Hi everyone I have a 350 watt meanwell SD350D 12 cheap and cheerful dc dc converter and are currently installing it. I am using a 60watt light bulb as a precharge resistor and a 3 position switch to operate it. Position 1 off, Position 2 on via the light bulb, and Position 3 directly on. The trouble is I can only operate it by turning the voltage output adjust pot down and then turning it back up to 13.8 volts once it is running. Without the voltage output turned down the lightbulb fails to dim and input voltage measured at the terminals only gets to 61 volts (mine is a 120 volt system) and the converter cuts out for about 30 seconds when I move the switch to position 3. Is my precharge too much? any insight gratefully received.

Thanks David


----------



## GerhardRP (Nov 17, 2009)

davidmillin said:


> Hi everyone I have a 350 watt meanwell SD350D 12 cheap and cheerful dc dc converter and are currently installing it. I am using a 60watt light bulb as a precharge resistor and a 3 position switch to operate it. Position 1 off, Position 2 on via the light bulb, and Position 3 directly on. The trouble is I can only operate it by turning the voltage output adjust pot down and then turning it back up to 13.8 volts once it is running. Without the voltage output turned down the lightbulb fails to dim and input voltage measured at the terminals only gets to 61 volts (mine is a 120 volt system) and the converter cuts out for about 30 seconds when I move the switch to position 3. Is my precharge too much? any insight gratefully received.
> 
> Thanks David


I know nothing about these systems, but will comment anyway. Is your switch make before break on 2-3 transition?


----------



## davidmillin (Dec 14, 2013)

Hi Gerhard



> Is your switch make before break on 2-3 transition?

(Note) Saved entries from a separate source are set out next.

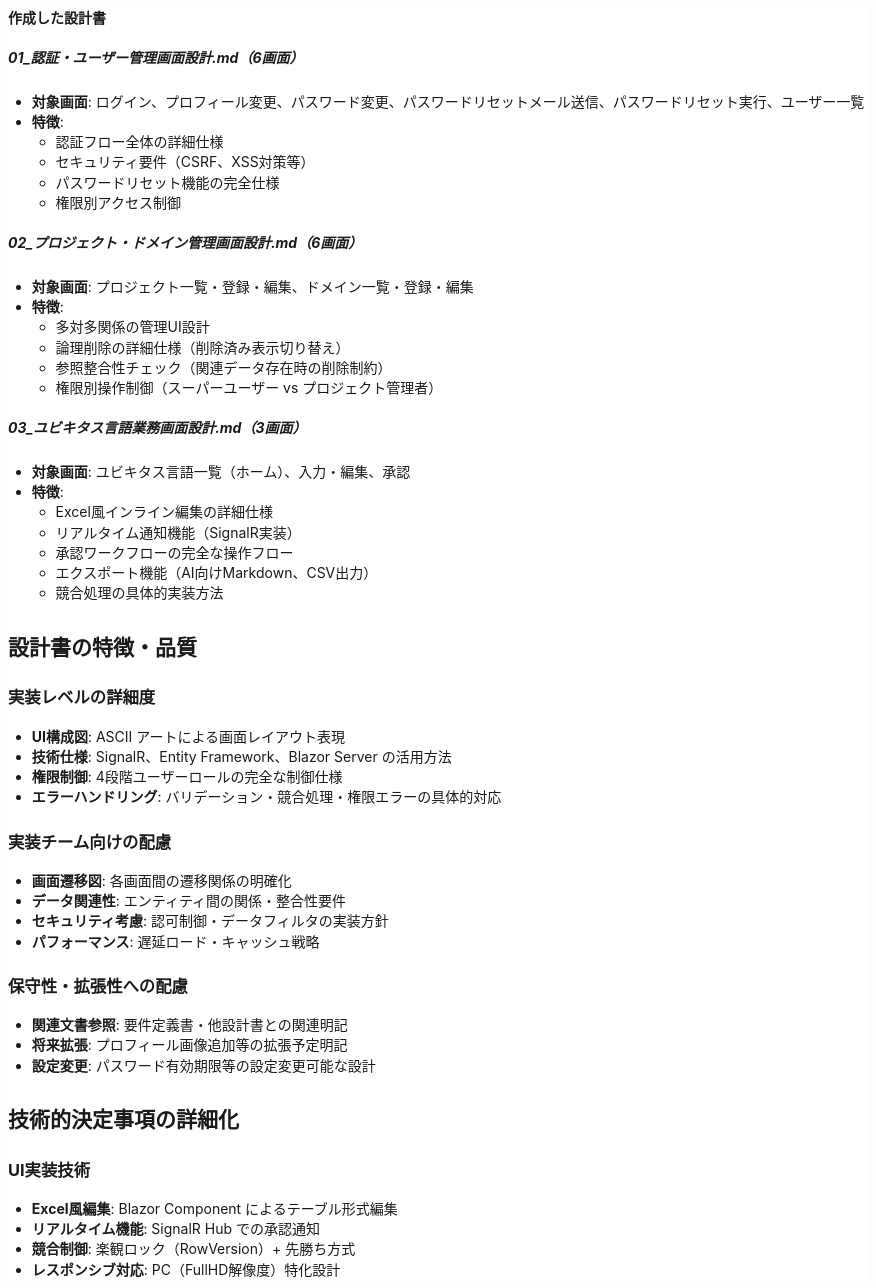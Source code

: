 #### 作成した設計書

##### 01_認証・ユーザー管理画面設計.md（6画面）
- **対象画面**: ログイン、プロフィール変更、パスワード変更、パスワードリセットメール送信、パスワードリセット実行、ユーザー一覧
- **特徴**: 
  - 認証フロー全体の詳細仕様
  - セキュリティ要件（CSRF、XSS対策等）
  - パスワードリセット機能の完全仕様
  - 権限別アクセス制御

##### 02_プロジェクト・ドメイン管理画面設計.md（6画面）
- **対象画面**: プロジェクト一覧・登録・編集、ドメイン一覧・登録・編集
- **特徴**:
  - 多対多関係の管理UI設計
  - 論理削除の詳細仕様（削除済み表示切り替え）
  - 参照整合性チェック（関連データ存在時の削除制約）
  - 権限別操作制御（スーパーユーザー vs プロジェクト管理者）

##### 03_ユビキタス言語業務画面設計.md（3画面）
- **対象画面**: ユビキタス言語一覧（ホーム）、入力・編集、承認
- **特徴**:
  - Excel風インライン編集の詳細仕様
  - リアルタイム通知機能（SignalR実装）
  - 承認ワークフローの完全な操作フロー
  - エクスポート機能（AI向けMarkdown、CSV出力）
  - 競合処理の具体的実装方法

## 設計書の特徴・品質

### 実装レベルの詳細度
- **UI構成図**: ASCII アートによる画面レイアウト表現
- **技術仕様**: SignalR、Entity Framework、Blazor Server の活用方法
- **権限制御**: 4段階ユーザーロールの完全な制御仕様
- **エラーハンドリング**: バリデーション・競合処理・権限エラーの具体的対応

### 実装チーム向けの配慮
- **画面遷移図**: 各画面間の遷移関係の明確化
- **データ関連性**: エンティティ間の関係・整合性要件
- **セキュリティ考慮**: 認可制御・データフィルタの実装方針
- **パフォーマンス**: 遅延ロード・キャッシュ戦略

### 保守性・拡張性への配慮
- **関連文書参照**: 要件定義書・他設計書との関連明記
- **将来拡張**: プロフィール画像追加等の拡張予定明記
- **設定変更**: パスワード有効期限等の設定変更可能な設計

## 技術的決定事項の詳細化

### UI実装技術
- **Excel風編集**: Blazor Component によるテーブル形式編集
- **リアルタイム機能**: SignalR Hub での承認通知
- **競合制御**: 楽観ロック（RowVersion）+ 先勝ち方式
- **レスポンシブ対応**: PC（FullHD解像度）特化設計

In fact the light bulb stays connected on 3 but another current path is available bypassing the bulb in the same way a precharge resistor across the main contactor stays in place once the contactor has closed.


----------



## GerhardRP (Nov 17, 2009)

davidmillin said:


> Hi Gerhard
> 
> 
> 
> In fact the light bulb stays connected on 3 but another current path is available bypassing the bulb in the same way a precharge resistor across the main contactor stays in place once the contactor has closed.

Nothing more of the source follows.